THE GLADIATOR 

by Harry Turtledove

Tor

0-765-31486-X

288pp/$22.95/June 2007

The Gladiator

Reviewed by Steven H Silver


The fifth volume of Harry Turtledove’s loosely connected juvenile Crosstime Traffic series, The Gladiator differs from earlier books in series in that his two main characters both come from the visited timeline rather than the home timeline. Gianfranco Mazilli and Annarita Crosetti are students at Enver Hoxha Polytechnic Academy in Milan .  Although they normally wouldn’t seem like kids who would hang out, the fact that their families share a kitchen and bathroom mean that they are forced into proximity and have formed a friendship.

In a world in which the Soviet Union succeeded and Communism is a worldwide political model, Gianfranco is a sixteen year old boy who is only average in school, but excels at playing the game “Rails across Europe” at a local game store, The Gladiator.  Annarita is a year his senior and excels at school, with her main extracurricular outlet being meetings of the local chapter of the Young Socialists’ League. Their activities mesh when Annarita finds herself on a committee to investigate possible subversive behavior at The Gladiator, and she warns Gianfranco.

Once The Gladiator is raided and closed, the novel really begins to take off.  Annarita’s inspection of the store has resulted in her committee giving it an official clean bill of health, an action that opened Annarita up to questions from the other members of the Young Socialists’ League.  With nowhere else to get his fix of “Rails across Europe ,” Gianfranco appears at a loss, although he is able to rechannel his energy into his schoolwork and teaching Annarita how to play the game.  Further complicating their lives is the appearance of Eduardo, one of the clerks at The Gladiator, who shows up looking for a hiding place.

Eduardo, of course, was one of the agents of Crosstime Traffic using The Gladiator to attempt to infiltrate new ideas into Annarita and Gianfranco’s timeline.  While in the past, Turtledove has shown the Crosstime Traffic agents as traders, in this case, they clearly worried about the timeline’s ability to get access to their secret and were working to introduce subversive ideas under the guise of selling “harmless” games.  Once Eduardo, or rather the Crosetti’s “Cousin Silvio” appears on the scene, the stakes are heightened, with the threat of denunciation just around every corner.

While the characters feel they can confide in Annarita’s father and mother, their difficulties are complicated by Gianfranco’s father’s position as an apparatchik, a mid-level bureaucrat for the local Communist party. While Mr.

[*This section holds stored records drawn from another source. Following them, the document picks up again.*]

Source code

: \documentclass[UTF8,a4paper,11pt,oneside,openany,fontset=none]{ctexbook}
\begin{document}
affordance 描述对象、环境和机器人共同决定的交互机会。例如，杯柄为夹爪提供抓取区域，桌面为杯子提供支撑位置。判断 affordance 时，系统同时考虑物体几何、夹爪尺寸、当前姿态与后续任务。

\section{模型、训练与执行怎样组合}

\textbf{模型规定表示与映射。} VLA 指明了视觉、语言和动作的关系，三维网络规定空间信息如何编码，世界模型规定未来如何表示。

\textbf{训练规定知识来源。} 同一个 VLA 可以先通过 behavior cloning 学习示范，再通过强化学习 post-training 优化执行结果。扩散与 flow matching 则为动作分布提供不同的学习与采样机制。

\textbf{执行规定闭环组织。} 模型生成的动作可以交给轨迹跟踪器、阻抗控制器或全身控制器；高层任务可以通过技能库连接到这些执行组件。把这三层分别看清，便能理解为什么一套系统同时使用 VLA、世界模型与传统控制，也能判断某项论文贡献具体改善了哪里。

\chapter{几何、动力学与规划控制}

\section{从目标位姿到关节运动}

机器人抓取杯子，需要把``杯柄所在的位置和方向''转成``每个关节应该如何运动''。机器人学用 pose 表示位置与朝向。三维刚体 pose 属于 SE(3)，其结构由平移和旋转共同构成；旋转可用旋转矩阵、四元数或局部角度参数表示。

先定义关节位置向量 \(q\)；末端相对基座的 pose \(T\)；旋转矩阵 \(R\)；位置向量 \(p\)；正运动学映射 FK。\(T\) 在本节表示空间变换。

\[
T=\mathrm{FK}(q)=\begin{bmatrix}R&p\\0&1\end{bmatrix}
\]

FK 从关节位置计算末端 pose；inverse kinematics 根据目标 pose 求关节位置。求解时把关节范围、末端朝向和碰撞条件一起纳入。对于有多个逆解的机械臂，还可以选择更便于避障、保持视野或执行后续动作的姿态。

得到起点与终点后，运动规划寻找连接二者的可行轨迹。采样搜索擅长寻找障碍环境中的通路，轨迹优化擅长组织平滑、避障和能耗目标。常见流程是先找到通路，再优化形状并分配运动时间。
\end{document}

Mazzilli probably wouldn’t do anything to harm his son directly, his attitude towards Eduardo or the Crosettis can’t be counted on.  Similarly, while Annarita’s rivals in the Young Socialists’ League previously only had a tenuous hold on her for questionable judgment, her involvement with the fugitive Eduardo could easily get her sent to a camp.

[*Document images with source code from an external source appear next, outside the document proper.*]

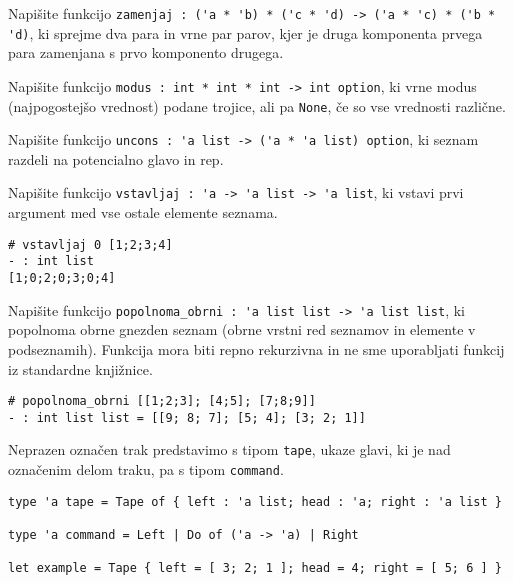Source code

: \documentclass[arhiv]{../izpit}
\begin{document}
	


\naloga

\podnaloga
Napišite funkcijo \verb|zamenjaj : ('a * 'b) * ('c * 'd) -> ('a * 'c) * ('b * 'd)|, ki sprejme dva para in vrne par parov, kjer je druga komponenta prvega para zamenjana s prvo komponento drugega.
  
\podnaloga
 Napišite funkcijo \verb|modus : int * int * int -> int option|, ki vrne modus 
  (najpogostejšo vrednost) podane trojice, ali pa \verb|None|, če so vse vrednosti 
  različne.
  
\podnaloga
 Napišite funkcijo \verb|uncons : 'a list -> ('a * 'a list) option|, ki seznam razdeli
  na potencialno glavo in rep.

\podnaloga
 Napišite funkcijo \verb|vstavljaj : 'a -> 'a list -> 'a list|, ki vstavi prvi 
  argument med vse ostale elemente seznama.

\begin{verbatim}
# vstavljaj 0 [1;2;3;4]
- : int list
[1;0;2;0;3;0;4]
\end{verbatim}

\podnaloga
Napišite funkcijo \verb|popolnoma_obrni : 'a list list -> 'a list list|, ki popolnoma obrne gnezden seznam (obrne vrstni red seznamov in elemente v podseznamih).
Funkcija mora biti repno rekurzivna in ne sme uporabljati funkcij iz standardne knjižnice.

\begin{verbatim}
# popolnoma_obrni [[1;2;3]; [4;5]; [7;8;9]]
- : int list list = [[9; 8; 7]; [5; 4]; [3; 2; 1]]
\end{verbatim}


\naloga

Neprazen označen trak predstavimo s tipom \verb|tape|, ukaze glavi, ki je nad označenim delom traku, pa s tipom \verb|command|.

\begin{verbatim}
type 'a tape = Tape of { left : 'a list; head : 'a; right : 'a list }

type 'a command = Left | Do of ('a -> 'a) | Right

let example = Tape { left = [ 3; 2; 1 ]; head = 4; right = [ 5; 6 ] }
\end{verbatim}
\end{document}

While many of the earlier novels in the series have dealt with teenage agents of Crosstime Traffic stranded in a strange world, The Gladiator’s focus on local teenagers allows the give this world even greater examination than in earlier books where only one of the primary characters is a native.  Gianfranco and Eduardo’s conversations together, however, still allow Turtledove to include the outsider’s point of view.

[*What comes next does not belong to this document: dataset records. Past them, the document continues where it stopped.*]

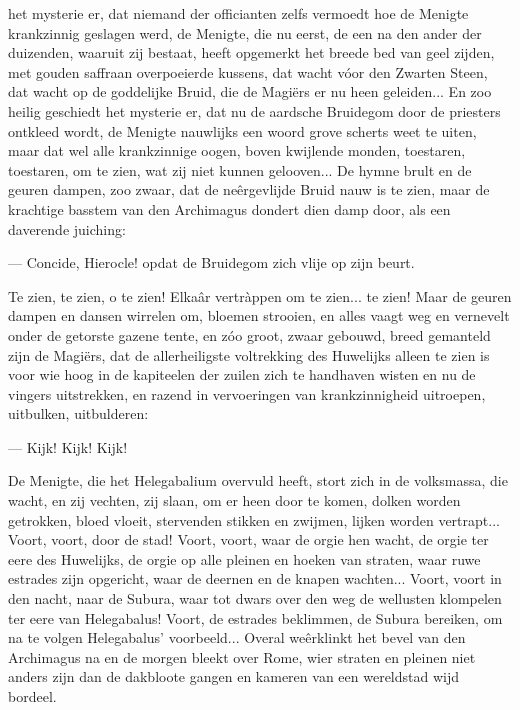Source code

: \documentclass[a4paper, 12pt, oneside, dutch]{article}
\begin{document}
het mysterie er, dat niemand der officianten zelfs vermoedt hoe de Menigte krankzinnig geslagen werd, de Menigte, die nu eerst, de een na den ander der duizenden, waaruit zij bestaat, heeft opgemerkt het breede bed van geel zijden, met gouden saffraan overpoeierde kussens, dat wacht vóor den Zwarten Steen, dat wacht op de goddelijke Bruid, die de Magiërs er nu heen geleiden... En zoo heilig geschiedt het mysterie er, dat nu de aardsche Bruidegom door de priesters ontkleed wordt, de Menigte nauwlijks een woord grove scherts weet te uiten, maar dat wel alle krankzinnige oogen, boven kwijlende monden, toestaren, toestaren, om te zien, wat zij niet kunnen gelooven... De hymne brult en de geuren dampen, zoo zwaar, dat de neêrgevlijde Bruid nauw is te zien, maar de krachtige basstem van den Archimagus dondert dien damp door, als een daverende juiching:

--- Concide, Hierocle! opdat de Bruidegom zich vlije op zijn beurt.

Te zien, te zien, o te zien! Elkaâr vertràppen om te zien... te zien! Maar de geuren dampen en dansen wirrelen om, bloemen strooien, en alles vaagt weg en vernevelt onder de getorste gazene tente, en zóo groot, zwaar gebouwd, breed gemanteld zijn de Magiërs, dat de allerheiligste voltrekking des Huwelijks alleen te zien is voor wie hoog in de kapiteelen der zuilen zich te handhaven wisten en nu de vingers uitstrekken, en razend in vervoeringen van krankzinnigheid uitroepen, uitbulken, uitbulderen:

--- Kijk! Kijk! Kijk!

De Menigte, die het Helegabalium overvuld heeft, stort zich in de volksmassa, die wacht, en zij vechten, zij slaan, om er heen door te komen, dolken worden getrokken, bloed vloeit, stervenden stikken en zwijmen, lijken worden vertrapt... Voort, voort, door de stad! Voort, voort, waar de orgie hen wacht, de orgie ter eere des Huwelijks, de orgie op alle pleinen en hoeken van straten, waar ruwe estrades zijn opgericht, waar de deernen en de knapen wachten... Voort, voort in den nacht, naar de Subura, waar tot dwars over den weg de wellusten klompelen ter eere van Helegabalus! Voort, de estrades beklimmen, de Subura bereiken, om na te volgen Helegabalus' voorbeeld... Overal weêrklinkt het bevel van den Archimagus na en de morgen bleekt over Rome, wier straten en pleinen niet anders zijn dan de dakbloote gangen en kameren van een wereldstad wijd bordeel.

\subsection{}
\end{document}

Both Gianfranco and Annarita are likable characters.  Although Turtledove posits a potential villain in Annarita's rival in the Young Socialists’ League, Maria Tenace, the true conflict and tension is created simply by the existence of the Marxist-Leninist-Stalinist state which is all pervasive. He does an excellent job in depicting a paranoid world where anyone can turn out to be an enemy for any slight, real or imagined.